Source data

[Start of Attachment]

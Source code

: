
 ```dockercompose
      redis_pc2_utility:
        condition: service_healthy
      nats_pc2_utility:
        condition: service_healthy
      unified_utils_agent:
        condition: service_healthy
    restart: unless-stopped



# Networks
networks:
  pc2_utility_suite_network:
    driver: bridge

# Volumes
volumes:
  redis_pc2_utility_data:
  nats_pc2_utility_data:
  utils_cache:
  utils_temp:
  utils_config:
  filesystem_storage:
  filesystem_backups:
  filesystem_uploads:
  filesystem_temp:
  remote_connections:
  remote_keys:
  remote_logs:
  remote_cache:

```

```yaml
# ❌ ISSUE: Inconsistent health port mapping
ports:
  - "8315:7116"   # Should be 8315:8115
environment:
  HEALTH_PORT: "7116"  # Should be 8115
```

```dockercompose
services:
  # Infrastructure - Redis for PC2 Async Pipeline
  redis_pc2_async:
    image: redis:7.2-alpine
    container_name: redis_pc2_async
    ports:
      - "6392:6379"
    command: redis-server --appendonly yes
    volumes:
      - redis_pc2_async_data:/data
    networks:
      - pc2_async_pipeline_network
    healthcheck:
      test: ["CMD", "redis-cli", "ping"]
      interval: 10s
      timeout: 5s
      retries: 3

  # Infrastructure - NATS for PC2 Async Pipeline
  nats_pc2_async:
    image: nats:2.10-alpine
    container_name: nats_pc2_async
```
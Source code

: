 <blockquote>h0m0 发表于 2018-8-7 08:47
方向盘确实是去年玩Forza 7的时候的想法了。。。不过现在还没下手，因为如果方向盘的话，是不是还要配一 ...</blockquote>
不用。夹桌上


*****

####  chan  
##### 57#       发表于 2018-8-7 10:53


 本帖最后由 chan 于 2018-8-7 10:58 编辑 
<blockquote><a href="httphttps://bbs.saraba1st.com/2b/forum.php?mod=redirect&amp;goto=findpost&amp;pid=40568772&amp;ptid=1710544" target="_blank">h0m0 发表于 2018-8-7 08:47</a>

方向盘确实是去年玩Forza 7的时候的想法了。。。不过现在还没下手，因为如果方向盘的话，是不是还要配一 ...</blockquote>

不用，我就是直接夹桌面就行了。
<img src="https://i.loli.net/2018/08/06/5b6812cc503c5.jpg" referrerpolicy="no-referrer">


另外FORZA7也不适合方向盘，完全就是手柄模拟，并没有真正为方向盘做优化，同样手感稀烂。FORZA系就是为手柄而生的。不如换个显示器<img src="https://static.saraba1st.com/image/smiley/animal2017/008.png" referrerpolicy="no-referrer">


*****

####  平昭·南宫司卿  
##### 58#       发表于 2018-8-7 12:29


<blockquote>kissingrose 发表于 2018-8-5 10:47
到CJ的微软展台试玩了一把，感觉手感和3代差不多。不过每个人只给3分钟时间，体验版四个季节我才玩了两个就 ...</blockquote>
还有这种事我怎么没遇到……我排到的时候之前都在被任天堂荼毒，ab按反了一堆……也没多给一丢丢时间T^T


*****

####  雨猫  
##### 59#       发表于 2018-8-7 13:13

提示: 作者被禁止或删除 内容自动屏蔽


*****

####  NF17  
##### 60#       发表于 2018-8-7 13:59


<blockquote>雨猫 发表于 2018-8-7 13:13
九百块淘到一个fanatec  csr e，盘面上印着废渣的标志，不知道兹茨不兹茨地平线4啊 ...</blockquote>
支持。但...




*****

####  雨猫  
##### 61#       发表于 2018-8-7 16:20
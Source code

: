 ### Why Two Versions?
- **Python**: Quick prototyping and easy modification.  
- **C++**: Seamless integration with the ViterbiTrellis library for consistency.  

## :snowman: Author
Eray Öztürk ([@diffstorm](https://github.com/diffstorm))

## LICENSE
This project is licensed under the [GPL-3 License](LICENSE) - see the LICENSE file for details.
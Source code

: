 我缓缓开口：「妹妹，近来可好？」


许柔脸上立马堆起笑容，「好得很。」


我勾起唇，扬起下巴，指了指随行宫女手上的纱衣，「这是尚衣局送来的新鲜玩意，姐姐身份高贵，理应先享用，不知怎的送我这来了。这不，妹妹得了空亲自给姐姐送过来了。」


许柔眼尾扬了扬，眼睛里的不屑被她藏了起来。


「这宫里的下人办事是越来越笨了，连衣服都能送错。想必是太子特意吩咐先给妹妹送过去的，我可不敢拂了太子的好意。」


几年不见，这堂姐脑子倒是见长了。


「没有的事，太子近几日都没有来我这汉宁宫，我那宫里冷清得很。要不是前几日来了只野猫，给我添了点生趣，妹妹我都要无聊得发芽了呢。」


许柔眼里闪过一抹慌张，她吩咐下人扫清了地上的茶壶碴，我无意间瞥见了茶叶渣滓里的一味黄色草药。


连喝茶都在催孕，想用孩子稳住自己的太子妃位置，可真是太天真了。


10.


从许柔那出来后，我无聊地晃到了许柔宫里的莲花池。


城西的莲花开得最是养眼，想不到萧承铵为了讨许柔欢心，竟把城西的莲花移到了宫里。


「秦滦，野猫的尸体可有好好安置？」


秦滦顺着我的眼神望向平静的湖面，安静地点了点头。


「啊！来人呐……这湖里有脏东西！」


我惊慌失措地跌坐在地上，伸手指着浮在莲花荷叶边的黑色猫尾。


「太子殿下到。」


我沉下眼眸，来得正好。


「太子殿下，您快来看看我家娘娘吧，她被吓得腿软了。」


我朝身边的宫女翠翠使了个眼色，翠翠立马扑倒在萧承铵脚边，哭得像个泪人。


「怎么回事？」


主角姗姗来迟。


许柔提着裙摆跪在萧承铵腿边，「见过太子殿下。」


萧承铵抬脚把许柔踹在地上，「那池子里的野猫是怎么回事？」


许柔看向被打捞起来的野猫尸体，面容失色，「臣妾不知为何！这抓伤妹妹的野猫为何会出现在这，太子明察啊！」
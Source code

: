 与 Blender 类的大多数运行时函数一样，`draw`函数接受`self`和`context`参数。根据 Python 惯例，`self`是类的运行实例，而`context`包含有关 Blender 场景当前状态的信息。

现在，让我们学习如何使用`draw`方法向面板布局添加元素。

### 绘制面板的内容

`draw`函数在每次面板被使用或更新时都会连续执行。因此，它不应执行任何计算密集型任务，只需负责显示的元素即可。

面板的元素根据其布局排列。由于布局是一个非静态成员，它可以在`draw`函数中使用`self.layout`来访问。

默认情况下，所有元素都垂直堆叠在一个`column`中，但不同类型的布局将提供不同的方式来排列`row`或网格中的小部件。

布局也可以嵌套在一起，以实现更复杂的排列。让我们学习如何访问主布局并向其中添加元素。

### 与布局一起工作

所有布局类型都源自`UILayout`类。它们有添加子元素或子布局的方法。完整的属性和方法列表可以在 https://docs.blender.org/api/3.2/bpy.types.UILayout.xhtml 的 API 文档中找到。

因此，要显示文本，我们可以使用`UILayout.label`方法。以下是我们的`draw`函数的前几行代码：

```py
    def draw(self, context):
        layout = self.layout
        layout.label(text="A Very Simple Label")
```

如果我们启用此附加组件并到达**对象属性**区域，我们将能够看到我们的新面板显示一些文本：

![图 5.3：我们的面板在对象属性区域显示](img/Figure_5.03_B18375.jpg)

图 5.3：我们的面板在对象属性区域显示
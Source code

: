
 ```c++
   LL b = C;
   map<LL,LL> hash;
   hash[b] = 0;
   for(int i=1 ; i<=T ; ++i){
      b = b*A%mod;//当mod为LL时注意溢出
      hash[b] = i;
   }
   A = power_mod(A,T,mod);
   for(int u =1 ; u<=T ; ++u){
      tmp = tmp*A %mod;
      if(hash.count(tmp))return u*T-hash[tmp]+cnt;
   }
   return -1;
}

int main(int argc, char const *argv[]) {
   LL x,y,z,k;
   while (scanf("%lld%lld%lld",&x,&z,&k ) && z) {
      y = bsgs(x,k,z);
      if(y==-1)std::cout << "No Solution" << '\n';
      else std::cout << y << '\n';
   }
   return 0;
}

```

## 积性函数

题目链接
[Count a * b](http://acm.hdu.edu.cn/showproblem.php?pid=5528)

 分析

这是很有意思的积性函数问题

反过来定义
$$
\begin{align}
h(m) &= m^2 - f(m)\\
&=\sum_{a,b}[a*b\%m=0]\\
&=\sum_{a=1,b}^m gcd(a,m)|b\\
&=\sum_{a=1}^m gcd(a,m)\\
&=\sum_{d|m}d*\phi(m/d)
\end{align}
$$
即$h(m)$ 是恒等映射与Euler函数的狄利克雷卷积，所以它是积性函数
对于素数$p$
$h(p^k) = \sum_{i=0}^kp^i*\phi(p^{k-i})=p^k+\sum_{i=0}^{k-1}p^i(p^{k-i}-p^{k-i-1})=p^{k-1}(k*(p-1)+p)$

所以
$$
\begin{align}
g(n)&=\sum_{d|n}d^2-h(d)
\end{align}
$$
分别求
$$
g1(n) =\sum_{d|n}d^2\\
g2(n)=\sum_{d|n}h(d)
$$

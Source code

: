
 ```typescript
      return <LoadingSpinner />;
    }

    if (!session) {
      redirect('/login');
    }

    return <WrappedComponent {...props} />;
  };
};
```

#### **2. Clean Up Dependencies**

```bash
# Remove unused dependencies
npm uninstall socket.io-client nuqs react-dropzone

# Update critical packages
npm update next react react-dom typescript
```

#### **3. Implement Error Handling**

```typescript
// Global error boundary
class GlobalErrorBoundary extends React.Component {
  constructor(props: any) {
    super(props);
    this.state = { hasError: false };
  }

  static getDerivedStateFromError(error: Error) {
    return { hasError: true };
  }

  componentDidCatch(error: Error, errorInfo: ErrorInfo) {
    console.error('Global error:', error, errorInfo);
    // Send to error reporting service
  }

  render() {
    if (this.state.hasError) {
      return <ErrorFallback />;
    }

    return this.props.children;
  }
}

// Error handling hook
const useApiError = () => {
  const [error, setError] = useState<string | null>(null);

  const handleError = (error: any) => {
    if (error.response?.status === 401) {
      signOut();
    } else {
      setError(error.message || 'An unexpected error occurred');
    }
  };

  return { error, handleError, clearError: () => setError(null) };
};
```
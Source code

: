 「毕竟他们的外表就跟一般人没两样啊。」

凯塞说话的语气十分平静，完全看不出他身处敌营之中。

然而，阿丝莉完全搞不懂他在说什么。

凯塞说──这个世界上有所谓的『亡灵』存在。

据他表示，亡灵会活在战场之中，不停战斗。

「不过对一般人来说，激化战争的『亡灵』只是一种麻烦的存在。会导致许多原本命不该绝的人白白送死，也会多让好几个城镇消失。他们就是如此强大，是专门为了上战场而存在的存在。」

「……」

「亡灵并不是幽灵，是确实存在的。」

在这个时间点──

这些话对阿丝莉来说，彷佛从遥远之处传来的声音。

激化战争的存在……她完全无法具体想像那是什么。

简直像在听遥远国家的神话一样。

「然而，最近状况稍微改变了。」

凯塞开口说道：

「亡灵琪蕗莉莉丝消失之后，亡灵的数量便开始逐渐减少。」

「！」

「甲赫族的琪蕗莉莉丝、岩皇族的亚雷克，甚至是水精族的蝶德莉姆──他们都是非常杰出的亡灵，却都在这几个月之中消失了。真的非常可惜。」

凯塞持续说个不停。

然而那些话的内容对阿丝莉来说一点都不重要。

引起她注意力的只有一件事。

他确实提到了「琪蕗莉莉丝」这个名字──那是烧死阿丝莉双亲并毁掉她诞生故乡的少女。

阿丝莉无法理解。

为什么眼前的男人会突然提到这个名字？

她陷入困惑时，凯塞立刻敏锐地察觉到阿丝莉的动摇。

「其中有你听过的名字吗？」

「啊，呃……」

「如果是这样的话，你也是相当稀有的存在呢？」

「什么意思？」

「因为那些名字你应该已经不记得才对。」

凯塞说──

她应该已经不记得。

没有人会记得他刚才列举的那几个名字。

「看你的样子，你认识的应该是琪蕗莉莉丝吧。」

[End of Attachment]

* WORK INSTRUCTIONS:
Write out every line from the entries where "Should" appears.

* SOLUTION BELOW:
  - "8315:7116"   # Should be 8315:8115
  HEALTH_PORT: "7116"  # Should be 8115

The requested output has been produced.